My adolescence was waxing at that time and came hand in hand with an addiction to language, glutinous grammar, sinuous sentences, and the physicality of the material word. I got caught like an insect in the sticky web of words, as spun by the poets and poetic writers. Whatever they addressed, but especially if they wrote about nature and the out-of-doors, they got the better of me. They seem to have got the better of me forever. But nothing between birth and death starts or ends at once and I still clung hard to boyish pastimes then, activities themselves that made Aran seem all the more attractive as a dream-realm. I was an ardent fisherman, and fishing is a pursuit for mystics. I was addicted obsessively to pier-haunting for whiting, rock-haunting for mackerel, surf-haunting for bass, nightlining the estuary for whatever luck would bring, or aboard the local fishmonger Mr Arundale’sWhat-Ho!trawling for pram-frames, sand-logged wellingtons, barnacled cobbles, plimsolls and glistening locks of weed, with here and there a thornback skate, a box of plaice or flounder flexing, a stone or two of dogfish to rasp our dab hands, as we rode the night-tide home, over creaking mussel beds, piped ashore by waders, cold and cut from skinning skate beneath the moon and stars.
A book may have undone me and poets brought me down, but to be bespectacled by books has never been sufficient unto the day thereof for me. Much study is a weariness of the flesh, I remember reading. And so the end of my eighteenth summer saw me at Holyhead, with my holiday wages in my pocket, on the rocky road to Galway from my native Wales, intent on following the wake of J.M. Synge, to visit Aran.
I was youthful for my years and in company I was shy, too shy for my own good. Perhaps it was this that made the landlady in Galway advise me as she did.
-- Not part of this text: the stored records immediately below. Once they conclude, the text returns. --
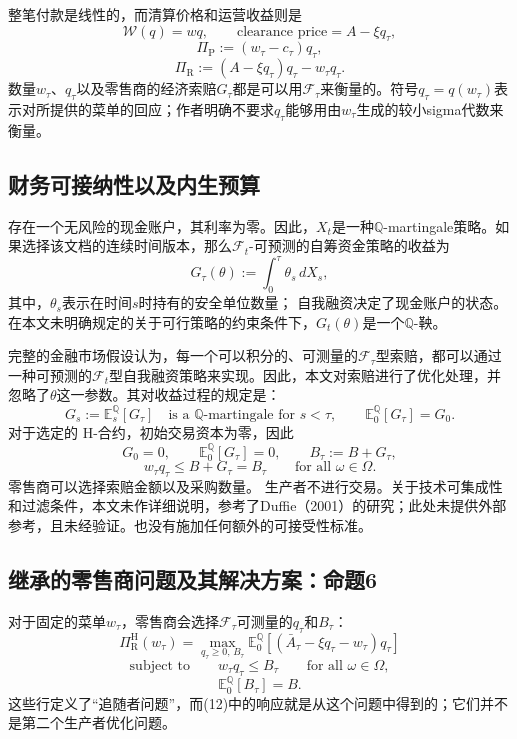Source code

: \documentclass{article}
\begin{document}
整笔付款是线性的，而清算价格和运营收益则是
\[
\mathscr W(q)=wq,
\qquad\text{clearance price}=A-\xi q_\tau,
\]
\begin{equation}
\Pi_{\mathrm P}:=(w_\tau-c_\tau)q_\tau,
\tag{1}
\end{equation}
\begin{equation}
\Pi_{\mathrm R}:=(A-\xi q_\tau)q_\tau-w_\tau q_\tau.
\tag{2}
\end{equation}
数量$w_\tau$、$q_\tau$以及零售商的经济索赔$G_\tau$都是可以用$\mathscr F_\tau$来衡量的。符号$q_\tau=q(w_\tau)$表示对所提供的菜单的回应；作者明确不要求$q_\tau$能够用由$w_\tau$生成的较小sigma代数来衡量。

\subsection*{财务可接纳性以及内生预算}

存在一个无风险的现金账户，其利率为零。因此，$X_t$是一种$\mathbb Q$-martingale策略。如果选择该文档的连续时间版本，那么$\mathscr F_t$-可预测的自筹资金策略的收益为
\begin{equation}
G_\tau(\theta):=\int_0^\tau\theta_s\,dX_s,
\tag{3}
\end{equation}
其中，$\theta_s$表示在时间$s$时持有的安全单位数量；  
自我融资决定了现金账户的状态。在本文未明确规定的关于可行策略的约束条件下，$G_t(\theta)$是一个$\mathbb Q$-鞅。

完整的金融市场假设认为，每一个可以积分的、可测量的$\mathscr F_\tau$型索赔，都可以通过一种可预测的$\mathscr F_t$型自我融资策略来实现。因此，本文对索赔进行了优化处理，并忽略了$\theta$这一参数。其对收益过程的规定是：
\[
G_s:=\mathbb E_s^{\mathbb Q}[G_\tau]
\quad\text{is a }\mathbb Q\text{-martingale for }s<\tau,
\qquad
\mathbb E_0^{\mathbb Q}[G_\tau]=G_0.
\]
对于选定的 H-合约，初始交易资本为零，因此
\[
G_0=0,\qquad \mathbb E_0^{\mathbb Q}[G_\tau]=0,
\qquad B_\tau:=B+G_\tau,
\]
\[
w_\tau q_\tau\leqslant B+G_\tau=B_\tau
\qquad\text{for all }\omega\in\Omega.
\]
零售商可以选择索赔金额以及采购数量。  
生产者不进行交易。关于技术可集成性和过滤条件，本文未作详细说明，参考了Duffie（2001）的研究；此处未提供外部参考，且未经验证。也没有施加任何额外的可接受性标准。

\subsection*{继承的零售商问题及其解决方案：命题6}

对于固定的菜单$w_\tau$，零售商会选择$\mathscr F_\tau$可测量的$q_\tau$和$B_\tau$：
\begin{equation}
\Pi_{\mathrm R}^{\mathrm H}(w_\tau)
=\max_{q_\tau\geqslant0,\,B_\tau}
\mathbb E_0^{\mathbb Q}
\left[(\bar A_\tau-\xi q_\tau-w_\tau)q_\tau\right]
\tag{9}
\end{equation}
\begin{equation}
\text{subject to}\qquad
w_\tau q_\tau\leqslant B_\tau
\qquad\text{for all }\omega\in\Omega,
\tag{10}
\end{equation}
\begin{equation}
\mathbb E_0^{\mathbb Q}[B_\tau]=B.
\tag{11}
\end{equation}
这些行定义了“追随者问题”，而(12)中的响应就是从这个问题中得到的；它们并不是第二个生产者优化问题。
\end{document}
I remember as if it was yesterday her warning, just as I remember how much her words surprised me when in innocence I told her where I was bound.
‘For the day is it?’ she enquired sharply.
My plan was to stay for two or three days, I said, at which she exclaimed, ‘Lord help us, and do you know anybody out there?’ I admitted I didn’t. ‘Then you’d best not be going.’ There was no doubt in her mind. ‘’Twouldn’t be safe for a young fella like yourself all on his own.’ She rearranged the place-setting opposite mine. The room was otherwise empty. I looked at my watch and began to poke at my breakfast.
‘Aren’t they wild people out there?’ she began to reason. ‘To be sure, some of them has never been as far as Galway in their lives, would you believe? And that’s the best of them.’
I laughed and said how wise they seemed and even made her smile. She was a woman not yet of middle age, no sour old biddy, and had her wits about her.
‘It’s true, I’m telling you, I’m not joking,’ she protested, and when she spoke next it was with scorn. ‘Never out of it since they were born, can you believe? They’re not fit … not fit at all. They’re …’ she seemed to search for the word, ‘savages.’
On that high moment she went tut-tutting back to the kitchen. I suppose I should have asked her why she spoke as she did, what experience had befallen her? Had it concerned a lodger? Had it, more seductively, involved a lover? Or was it merely a matter of local lore and prejudice regarding the demonized neighbour? As I left she came to the door with me and repeated her warnings as I stepped into the street.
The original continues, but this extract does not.